Un año después del inicio de la crisis sanitaria por la pandemia del coronavirus, el Gobierno cifra por primera vez los fallecidos en las residencias de mayores: 29.408 personas hasta el 21 de febrero al sumar los 19.868 fallecidos confirmados y los 9.914 con síntomas compatibles con esa enfermedad.

Esos datos figuran en el informe del Imserso que recoge los datos aportados por las comunidades autónomas y que muestra un descenso notable de los contagios y los fallecimientos en las últimas semanas como consecuencia del proceso de vacunación.

La mayor parte de los fallecimientos se produjo durante la primera ola de la pandemia, entre el 14 de marzo y el 22 de junio, cuando murieron en residencias 19.835 personas, de ellas 9.976 confirmadas.  Esas muertes se suman otras 6.305 en el resto de 2020, para un total de 26.140 en el año.

Es decir, en esta tercera ola de 2021 han muerto otras 3.286 personas en centros residenciales, la mayor parte de ellas en el mes de enero porque a partir de la segunda semana de febrero comenzaron a notarse los efectos de la vacunación.

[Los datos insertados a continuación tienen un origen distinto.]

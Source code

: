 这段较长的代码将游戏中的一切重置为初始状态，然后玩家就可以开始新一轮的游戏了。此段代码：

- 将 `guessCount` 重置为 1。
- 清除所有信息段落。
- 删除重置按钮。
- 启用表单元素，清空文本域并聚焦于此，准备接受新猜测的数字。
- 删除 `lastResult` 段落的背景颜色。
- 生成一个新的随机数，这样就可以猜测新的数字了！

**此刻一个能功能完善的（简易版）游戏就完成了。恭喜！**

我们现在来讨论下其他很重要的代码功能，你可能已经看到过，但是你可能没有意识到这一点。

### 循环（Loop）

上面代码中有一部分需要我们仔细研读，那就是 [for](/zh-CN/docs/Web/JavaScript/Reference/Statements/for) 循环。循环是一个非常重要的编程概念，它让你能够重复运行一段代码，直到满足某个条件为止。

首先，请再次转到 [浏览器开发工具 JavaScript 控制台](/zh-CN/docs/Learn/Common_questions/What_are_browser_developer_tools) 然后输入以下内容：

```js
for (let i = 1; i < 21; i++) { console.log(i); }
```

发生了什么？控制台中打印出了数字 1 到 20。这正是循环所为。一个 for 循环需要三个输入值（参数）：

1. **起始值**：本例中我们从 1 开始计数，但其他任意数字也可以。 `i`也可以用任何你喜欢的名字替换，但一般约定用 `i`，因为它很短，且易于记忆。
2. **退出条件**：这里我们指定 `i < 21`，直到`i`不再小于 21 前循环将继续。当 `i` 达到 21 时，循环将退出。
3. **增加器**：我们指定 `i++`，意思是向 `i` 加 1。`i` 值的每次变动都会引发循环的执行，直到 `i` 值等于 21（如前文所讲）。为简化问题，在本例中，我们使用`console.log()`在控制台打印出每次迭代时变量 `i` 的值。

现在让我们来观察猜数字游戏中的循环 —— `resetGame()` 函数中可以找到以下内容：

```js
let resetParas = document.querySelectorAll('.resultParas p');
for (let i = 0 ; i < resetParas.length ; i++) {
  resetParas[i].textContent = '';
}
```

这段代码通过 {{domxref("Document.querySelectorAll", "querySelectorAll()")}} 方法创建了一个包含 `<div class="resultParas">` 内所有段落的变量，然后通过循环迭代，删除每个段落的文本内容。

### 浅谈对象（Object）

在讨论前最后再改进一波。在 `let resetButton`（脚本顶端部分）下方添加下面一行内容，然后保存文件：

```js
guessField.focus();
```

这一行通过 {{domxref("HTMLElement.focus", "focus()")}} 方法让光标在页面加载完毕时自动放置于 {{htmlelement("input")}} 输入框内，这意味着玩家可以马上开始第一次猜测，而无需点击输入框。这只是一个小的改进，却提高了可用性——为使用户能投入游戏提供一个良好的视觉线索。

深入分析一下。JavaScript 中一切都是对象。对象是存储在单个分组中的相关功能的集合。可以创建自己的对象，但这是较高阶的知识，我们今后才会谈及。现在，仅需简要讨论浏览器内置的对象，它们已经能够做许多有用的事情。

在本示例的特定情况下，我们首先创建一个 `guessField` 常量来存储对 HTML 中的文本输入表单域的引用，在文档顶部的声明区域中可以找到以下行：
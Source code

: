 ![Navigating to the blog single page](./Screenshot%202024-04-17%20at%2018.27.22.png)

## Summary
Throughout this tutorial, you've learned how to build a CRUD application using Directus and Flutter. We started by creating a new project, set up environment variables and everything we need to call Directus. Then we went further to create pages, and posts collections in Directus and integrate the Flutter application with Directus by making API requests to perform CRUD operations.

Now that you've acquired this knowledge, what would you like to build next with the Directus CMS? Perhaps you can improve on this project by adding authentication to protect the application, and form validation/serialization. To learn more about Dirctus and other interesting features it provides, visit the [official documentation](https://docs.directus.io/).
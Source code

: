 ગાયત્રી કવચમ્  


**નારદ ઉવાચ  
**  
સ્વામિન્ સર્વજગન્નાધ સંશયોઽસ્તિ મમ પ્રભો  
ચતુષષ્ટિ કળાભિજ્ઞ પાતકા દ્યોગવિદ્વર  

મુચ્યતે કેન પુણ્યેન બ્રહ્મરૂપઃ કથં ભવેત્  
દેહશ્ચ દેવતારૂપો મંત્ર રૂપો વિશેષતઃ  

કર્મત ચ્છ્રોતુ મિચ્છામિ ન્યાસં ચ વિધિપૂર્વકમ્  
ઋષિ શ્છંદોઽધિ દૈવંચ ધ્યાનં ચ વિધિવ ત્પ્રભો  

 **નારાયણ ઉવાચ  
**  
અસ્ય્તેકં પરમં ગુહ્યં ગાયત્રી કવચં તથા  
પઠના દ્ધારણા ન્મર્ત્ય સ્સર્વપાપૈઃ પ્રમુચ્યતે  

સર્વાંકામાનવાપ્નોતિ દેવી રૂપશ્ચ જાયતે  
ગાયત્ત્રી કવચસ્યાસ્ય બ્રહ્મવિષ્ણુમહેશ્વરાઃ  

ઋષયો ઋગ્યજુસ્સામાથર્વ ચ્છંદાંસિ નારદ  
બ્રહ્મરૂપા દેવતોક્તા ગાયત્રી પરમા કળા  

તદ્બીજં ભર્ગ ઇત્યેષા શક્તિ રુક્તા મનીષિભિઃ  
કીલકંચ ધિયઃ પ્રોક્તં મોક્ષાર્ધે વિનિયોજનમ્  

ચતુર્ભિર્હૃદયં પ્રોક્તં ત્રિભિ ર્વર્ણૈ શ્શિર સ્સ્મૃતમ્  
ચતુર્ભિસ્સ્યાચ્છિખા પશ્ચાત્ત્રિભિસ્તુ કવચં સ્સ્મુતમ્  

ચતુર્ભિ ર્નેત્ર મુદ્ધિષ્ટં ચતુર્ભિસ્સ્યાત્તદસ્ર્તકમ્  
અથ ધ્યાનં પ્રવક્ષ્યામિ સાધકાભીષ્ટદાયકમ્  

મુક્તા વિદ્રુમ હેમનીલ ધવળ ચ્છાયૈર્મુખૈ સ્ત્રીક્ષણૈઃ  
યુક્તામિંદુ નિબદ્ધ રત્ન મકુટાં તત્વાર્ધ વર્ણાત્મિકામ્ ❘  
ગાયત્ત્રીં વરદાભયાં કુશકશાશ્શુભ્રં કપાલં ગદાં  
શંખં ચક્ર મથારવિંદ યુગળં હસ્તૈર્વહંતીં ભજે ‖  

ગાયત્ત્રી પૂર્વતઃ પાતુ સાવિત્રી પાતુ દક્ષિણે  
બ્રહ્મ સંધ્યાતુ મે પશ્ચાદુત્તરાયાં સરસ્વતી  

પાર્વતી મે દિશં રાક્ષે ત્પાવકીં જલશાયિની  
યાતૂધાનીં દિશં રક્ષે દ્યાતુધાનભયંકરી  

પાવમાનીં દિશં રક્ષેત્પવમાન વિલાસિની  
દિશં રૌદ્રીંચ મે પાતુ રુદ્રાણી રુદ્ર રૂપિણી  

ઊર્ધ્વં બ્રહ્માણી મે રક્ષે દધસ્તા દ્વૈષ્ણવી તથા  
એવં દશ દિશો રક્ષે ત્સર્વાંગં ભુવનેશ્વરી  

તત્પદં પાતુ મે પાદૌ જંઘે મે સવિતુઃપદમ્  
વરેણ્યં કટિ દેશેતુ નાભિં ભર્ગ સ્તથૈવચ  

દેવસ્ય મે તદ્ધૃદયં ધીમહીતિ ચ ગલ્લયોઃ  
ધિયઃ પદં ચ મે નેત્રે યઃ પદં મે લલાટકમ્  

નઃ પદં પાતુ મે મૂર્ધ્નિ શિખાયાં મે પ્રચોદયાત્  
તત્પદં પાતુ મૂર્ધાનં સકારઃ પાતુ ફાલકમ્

De hecho, en la semana del 15 al 21 de febrero, la última recogida en el informe, los contagios en las residencias se redujeron a 215 (el 0,1 % del total de residentes censados) y los fallecimientos a 157.

Son cifras casi cuatro veces inferiores a las de la semana anterior (814 contagios en la anterior semana). El descenso es notable desde el pico de 4.502 contagios en la semana de después de Navidad.

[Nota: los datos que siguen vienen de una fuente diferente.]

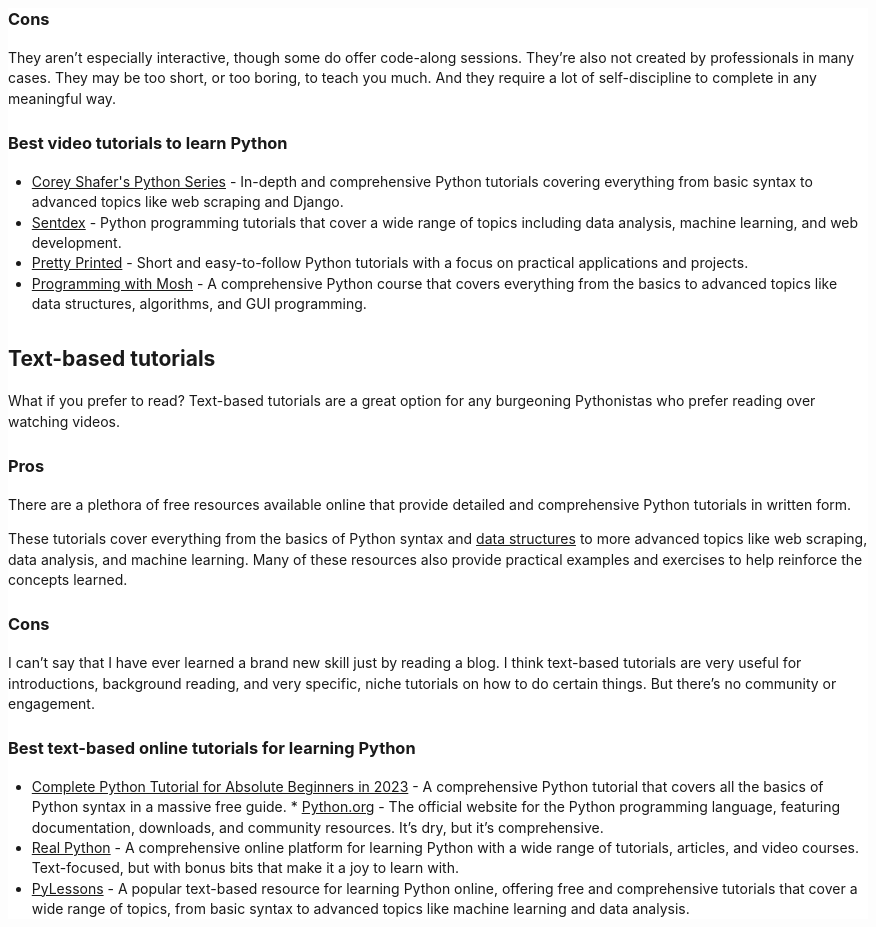 ### Cons

They aren’t especially interactive, though some do offer code-along sessions. They’re also not created by professionals in many cases. They may be too short, or too boring, to teach you much. And they require a lot of self-discipline to complete in any meaningful way.

### Best video tutorials to learn Python

- [Corey Shafer's Python Series](https://www.youtube.com/@coreyms) - In-depth and comprehensive Python tutorials covering everything from basic syntax to advanced topics like web scraping and Django.
- [Sentdex](https://www.youtube.com/channel/UCfzlCWGWYyIQ0aLC5w48gBQ) - Python programming tutorials that cover a wide range of topics including data analysis, machine learning, and web development.
- [Pretty Printed](https://www.youtube.com/channel/UC-QDfvrRIDB6F0bIO4I4HkQ) - Short and easy-to-follow Python tutorials with a focus on practical applications and projects.
- [Programming with Mosh](https://www.youtube.com/c/programmingwithmosh) - A comprehensive Python course that covers everything from the basics to advanced topics like data structures, algorithms, and GUI programming.

## Text-based tutorials

What if you prefer to read? Text-based tutorials are a great option for any burgeoning Pythonistas who prefer reading over watching videos.

### Pros

There are a plethora of free resources available online that provide detailed and comprehensive Python tutorials in written form.

These tutorials cover everything from the basics of Python syntax and [data structures](https://www.boot.dev/courses/learn-data-structures-python) to more advanced topics like web scraping, data analysis, and machine learning. Many of these resources also provide practical examples and exercises to help reinforce the concepts learned.

### Cons

I can’t say that I have ever learned a brand new skill just by reading a blog. I think text-based tutorials are very useful for introductions, background reading, and very specific, niche tutorials on how to do certain things. But there’s no community or engagement.

### Best text-based online tutorials for learning Python

- [Complete Python Tutorial for Absolute Beginners in 2023](/tutorials/python-tutorial/) - A comprehensive Python tutorial that covers all the basics of Python syntax in a massive free guide.
  ​​\* [Python.org](https://www.python.org/) - The official website for the Python programming language, featuring documentation, downloads, and community resources. It’s dry, but it’s comprehensive.
- [Real Python](https://realpython.com/) - A comprehensive online platform for learning Python with a wide range of tutorials, articles, and video courses. Text-focused, but with bonus bits that make it a joy to learn with.
- [PyLessons](https://pylessons.com/) - A popular text-based resource for learning Python online, offering free and comprehensive tutorials that cover a wide range of topics, from basic syntax to advanced topics like machine learning and data analysis.
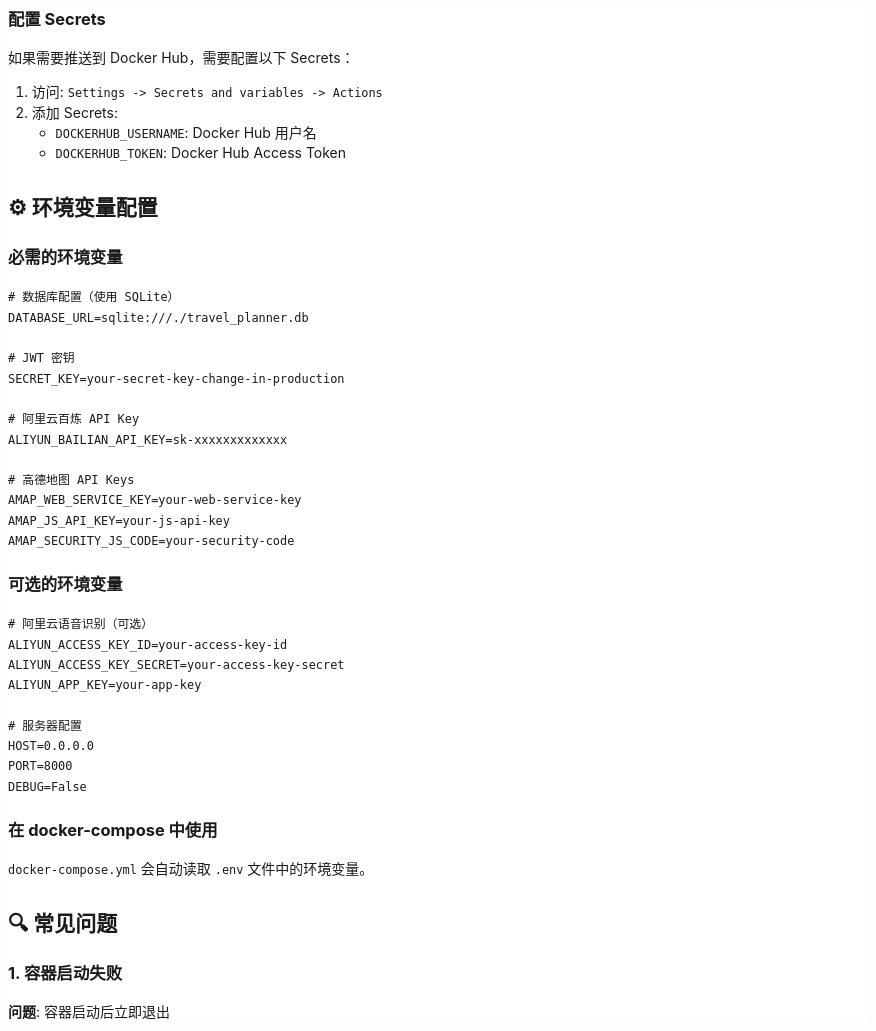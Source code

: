 ### 配置 Secrets

如果需要推送到 Docker Hub，需要配置以下 Secrets：

1. 访问: `Settings -> Secrets and variables -> Actions`
2. 添加 Secrets:
   - `DOCKERHUB_USERNAME`: Docker Hub 用户名
   - `DOCKERHUB_TOKEN`: Docker Hub Access Token

## ⚙️ 环境变量配置

### 必需的环境变量

```env
# 数据库配置（使用 SQLite）
DATABASE_URL=sqlite:///./travel_planner.db

# JWT 密钥
SECRET_KEY=your-secret-key-change-in-production

# 阿里云百炼 API Key
ALIYUN_BAILIAN_API_KEY=sk-xxxxxxxxxxxxx

# 高德地图 API Keys
AMAP_WEB_SERVICE_KEY=your-web-service-key
AMAP_JS_API_KEY=your-js-api-key
AMAP_SECURITY_JS_CODE=your-security-code
```

### 可选的环境变量

```env
# 阿里云语音识别（可选）
ALIYUN_ACCESS_KEY_ID=your-access-key-id
ALIYUN_ACCESS_KEY_SECRET=your-access-key-secret
ALIYUN_APP_KEY=your-app-key

# 服务器配置
HOST=0.0.0.0
PORT=8000
DEBUG=False
```

### 在 docker-compose 中使用

`docker-compose.yml` 会自动读取 `.env` 文件中的环境变量。

## 🔍 常见问题

### 1. 容器启动失败

**问题**: 容器启动后立即退出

La letalidad (porcentaje de muertes por número de casos confirmados) fue el 23,17 % en 2020 y del 18,7 % en lo que va de año. Según los datos del Imserso, desde el inicio de la pandemia ha habido 86.219 positivos en las residencias.

Fuentes del Imserso han asegurado a Efe que los datos actuales "son esperanzadores" y han considerado que las medidas adoptadas por las comunidades autónomas y acordadas en el seno del Consejo Territorial tras el impacto de la primera ola "han demostrado su eficacia".

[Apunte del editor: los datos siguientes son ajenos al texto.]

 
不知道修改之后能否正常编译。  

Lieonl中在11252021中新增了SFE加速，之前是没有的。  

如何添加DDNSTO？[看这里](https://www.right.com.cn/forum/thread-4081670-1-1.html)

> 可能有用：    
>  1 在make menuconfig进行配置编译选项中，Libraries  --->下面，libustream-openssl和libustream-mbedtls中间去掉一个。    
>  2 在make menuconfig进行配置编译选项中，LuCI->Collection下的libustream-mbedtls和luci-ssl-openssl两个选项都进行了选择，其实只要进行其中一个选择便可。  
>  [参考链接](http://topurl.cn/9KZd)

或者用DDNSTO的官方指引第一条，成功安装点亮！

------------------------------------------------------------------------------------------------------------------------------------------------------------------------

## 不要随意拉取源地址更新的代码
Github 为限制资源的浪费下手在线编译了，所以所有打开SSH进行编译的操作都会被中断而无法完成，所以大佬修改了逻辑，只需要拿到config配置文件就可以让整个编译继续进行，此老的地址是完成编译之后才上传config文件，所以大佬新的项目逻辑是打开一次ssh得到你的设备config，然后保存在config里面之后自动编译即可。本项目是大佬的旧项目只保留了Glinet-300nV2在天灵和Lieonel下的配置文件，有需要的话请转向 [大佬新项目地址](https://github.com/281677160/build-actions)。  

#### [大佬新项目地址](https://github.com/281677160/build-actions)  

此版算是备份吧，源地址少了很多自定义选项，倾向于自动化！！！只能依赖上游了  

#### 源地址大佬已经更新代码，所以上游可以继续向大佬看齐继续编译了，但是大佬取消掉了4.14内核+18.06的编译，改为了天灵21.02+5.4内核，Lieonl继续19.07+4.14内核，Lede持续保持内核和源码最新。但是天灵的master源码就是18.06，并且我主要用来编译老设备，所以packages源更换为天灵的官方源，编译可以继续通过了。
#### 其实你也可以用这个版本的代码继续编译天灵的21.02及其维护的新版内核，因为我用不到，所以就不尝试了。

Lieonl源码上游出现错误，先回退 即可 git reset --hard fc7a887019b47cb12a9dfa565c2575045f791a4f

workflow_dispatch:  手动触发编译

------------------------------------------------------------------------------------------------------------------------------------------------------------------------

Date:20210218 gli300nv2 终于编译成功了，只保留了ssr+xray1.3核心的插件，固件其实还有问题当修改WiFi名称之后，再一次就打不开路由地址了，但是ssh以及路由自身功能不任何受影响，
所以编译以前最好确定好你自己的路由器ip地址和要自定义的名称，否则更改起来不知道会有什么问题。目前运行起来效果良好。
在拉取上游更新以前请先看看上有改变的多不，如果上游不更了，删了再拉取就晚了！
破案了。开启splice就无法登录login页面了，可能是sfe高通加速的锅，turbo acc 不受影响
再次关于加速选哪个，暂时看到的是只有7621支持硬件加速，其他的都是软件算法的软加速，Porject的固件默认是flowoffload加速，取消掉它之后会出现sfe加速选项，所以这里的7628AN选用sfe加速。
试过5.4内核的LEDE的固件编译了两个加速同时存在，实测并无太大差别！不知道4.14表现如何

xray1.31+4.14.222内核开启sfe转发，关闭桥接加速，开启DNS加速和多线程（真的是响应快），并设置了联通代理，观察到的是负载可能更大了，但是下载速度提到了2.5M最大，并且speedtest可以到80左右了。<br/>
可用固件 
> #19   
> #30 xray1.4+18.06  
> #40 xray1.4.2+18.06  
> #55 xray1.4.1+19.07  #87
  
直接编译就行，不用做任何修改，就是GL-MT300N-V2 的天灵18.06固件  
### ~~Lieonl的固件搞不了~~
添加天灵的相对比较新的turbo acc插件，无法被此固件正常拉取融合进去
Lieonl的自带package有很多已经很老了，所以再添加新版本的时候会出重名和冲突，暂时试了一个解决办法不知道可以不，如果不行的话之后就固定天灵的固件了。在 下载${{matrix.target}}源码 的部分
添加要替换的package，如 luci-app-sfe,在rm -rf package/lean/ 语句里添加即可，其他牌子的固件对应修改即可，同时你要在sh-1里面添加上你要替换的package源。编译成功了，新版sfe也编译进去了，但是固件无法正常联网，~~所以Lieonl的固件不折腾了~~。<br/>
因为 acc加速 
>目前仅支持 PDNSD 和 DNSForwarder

De ahí que en el periodo junio-diciembre, aunque el efecto del COVID fue "grave" en las residencias, fue "mucho menor que en la primera oleada, pese a haber tenido que hacer frente a incidencias acumuladas muy altas en el exterior de las residencias".

"Con incidencias que doblaban la incidencia acumulada de marzo el impacto en centros residenciales ha sido muchísimo menor, aún con todo muy grave", han añadido.

Los datos reflejan un nuevo escenario tras la inmunización en las residencias un mes después de iniciarse la vacunación, un panorama de "mayor tranquilidad", según el Imserso, que subraya la importancia de "recuperar la normalidad y los contactos para estas personas".

Las fuentes del Imserso han subrayado su satisfacción con el trabajo de estos meses, en especial con el "impresionante esfuerzo de quienes trabajan en estos centros y que han sobrellevado momentos durísimos".